#### WHAT NEEDS TO BE DONE:
In the records below, find each line with the word "that" and copy it.

#### INPUT MATERIAL:
****************

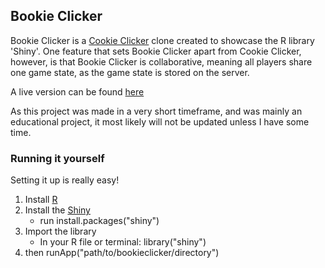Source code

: ## Bookie Clicker
Bookie Clicker is a [Cookie Clicker](https://orteil.dashnet.org/cookieclicker/)
clone created to showcase the R library 'Shiny'. One feature that sets Bookie Clicker
apart from Cookie Clicker, however, is that Bookie Clicker is collaborative, meaning
all players share one game state, as the game state is stored on the server.

A live version can be found [here](viz.datasci.watzek.cloud/bookieclicker/)

As this project was made in a very short timeframe, and was mainly an educational
project, it most likely will not be updated unless I have some time.  

### Running it yourself
Setting it up is really easy!  
1. Install [R](https://www.r-project.org/)
2. Install the [Shiny](https://shiny.rstudio.com/)
   * run  install.packages("shiny")
3. Import the library
   * In your R file or terminal:  library("shiny")
4. then runApp("path/to/bookieclicker/directory")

****************

#### THE COMPLETED TASK:
clone created to showcase the R library 'Shiny'. One feature that sets Bookie Clicker
apart from Cookie Clicker, however, is that Bookie Clicker is collaborative, meaning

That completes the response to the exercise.